===== Data for the task =====

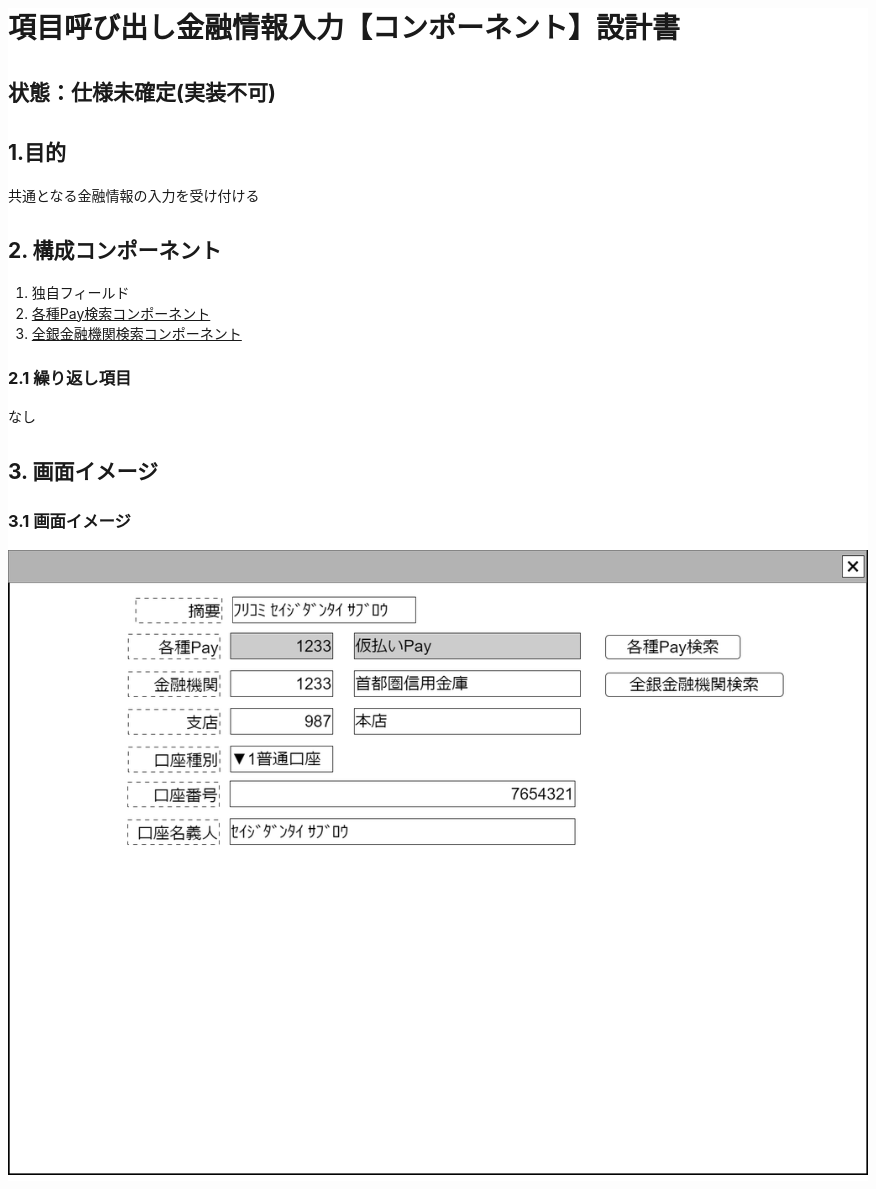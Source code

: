 ﻿# 項目呼び出し金融情報入力【コンポーネント】設計書

## 状態：仕様未確定(実装不可)

## 1.目的

共通となる金融情報の入力を受け付ける

## 2. 構成コンポーネント

1. 独自フィールド
2. [各種Pay検索コンポーネント](../search_various_pay/search_various_pay.md)
3. [全銀金融機関検索コンポーネント](../search_zengin/search_zengin.md)

### 2.1 繰り返し項目

なし

## 3. 画面イメージ

### 3.1 画面イメージ

![項目呼び出し金融情報](image/項目呼び出し金融情報.drawio.png)
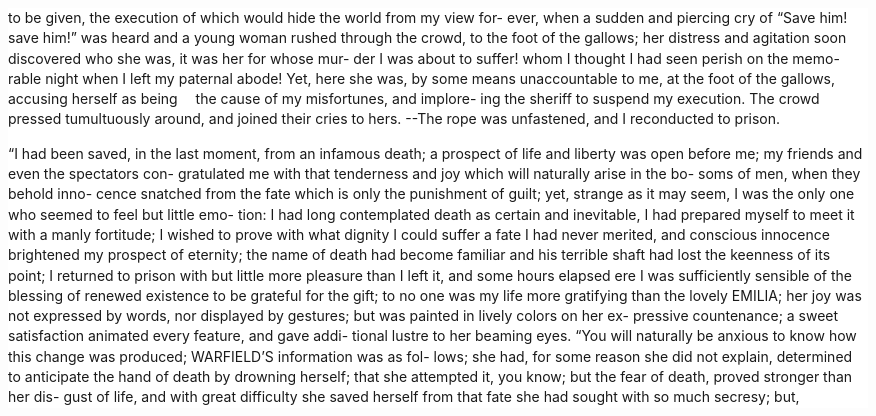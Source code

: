 to be given, the execution of which
would hide the world from my view for-
ever, when a sudden and piercing cry of
“Save him! save him!” was heard and
a young woman rushed through the
crowd, to the foot of the gallows; her
distress and agitation soon discovered
who she was, it was her for whose mur-
der I was about to suffer! whom I
thought I had seen perish on the memo-
rable night when I left my paternal
abode! Yet, here she was, by some
means unaccountable to me, at the foot
of the gallows, accusing herself as being 
the cause of my misfortunes, and implore-
ing the sheriff to suspend my execution.
The crowd pressed tumultuously around,
and joined their cries to hers. --The
rope was unfastened, and I reconducted
to prison.

“I had been saved, in the last moment,
from an infamous death; a prospect of
life and liberty was open before me;
my friends and even the spectators con-
gratulated me with that tenderness and
joy which will naturally arise in the bo-
soms of men, when they behold inno-
cence snatched from the fate which is
only the punishment of guilt; yet,
strange as it may seem, I was the only
one who seemed to feel but little emo-
tion: I had long contemplated death as
certain and inevitable, I had prepared
myself to meet it with a manly fortitude;
I wished to prove with what dignity I
could suffer a fate I had never merited,
and conscious innocence brightened my
prospect of eternity; the name of death
had become familiar and his terrible
shaft had lost the keenness of its point;
I returned to prison with but little more
pleasure than I left it, and some hours
elapsed ere I was sufficiently sensible of
the blessing of renewed existence to be
grateful for the gift; to no one was my
life more gratifying than the lovely
EMILIA; her joy was not expressed by
words, nor displayed by gestures; but
was painted in lively colors on her ex-
pressive countenance; a sweet satisfaction
animated every feature, and gave addi-
tional lustre to her beaming eyes.
“You will naturally be anxious to
know how this change was produced;
WARFIELD’S information was as fol-
lows; she had, for some reason she did
not explain, determined to anticipate the
hand of death by drowning herself; that
she attempted it, you know; but the fear
of death, proved stronger than her dis-
gust of life, and with great difficulty she
saved herself from that fate she had
sought with so much secresy; but,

=====

Goal of the exercise =>
Nothing but the lines from the one containing "only the punishment" through the end of the entries belongs in the answer; repeat them exactly.

Result for this task =>
only the punishment of guilt; yet,
strange as it may seem, I was the only
one who seemed to feel but little emo-
tion: I had long contemplated death as
certain and inevitable, I had prepared
myself to meet it with a manly fortitude;
I wished to prove with what dignity I
could suffer a fate I had never merited,
and conscious innocence brightened my
prospect of eternity; the name of death
had become familiar and his terrible
shaft had lost the keenness of its point;
I returned to prison with but little more
pleasure than I left it, and some hours
elapsed ere I was sufficiently sensible of
the blessing of renewed existence to be
grateful for the gift; to no one was my
life more gratifying than the lovely
EMILIA; her joy was not expressed by
words, nor displayed by gestures; but
was painted in lively colors on her ex-
pressive countenance; a sweet satisfaction
animated every feature, and gave addi-
tional lustre to her beaming eyes.
“You will naturally be anxious to
know how this change was produced;
WARFIELD’S information was as fol-
lows; she had, for some reason she did
not explain, determined to anticipate the
hand of death by drowning herself; that
she attempted it, you know; but the fear
of death, proved stronger than her dis-
gust of life, and with great difficulty she
saved herself from that fate she had
sought with so much secresy; but,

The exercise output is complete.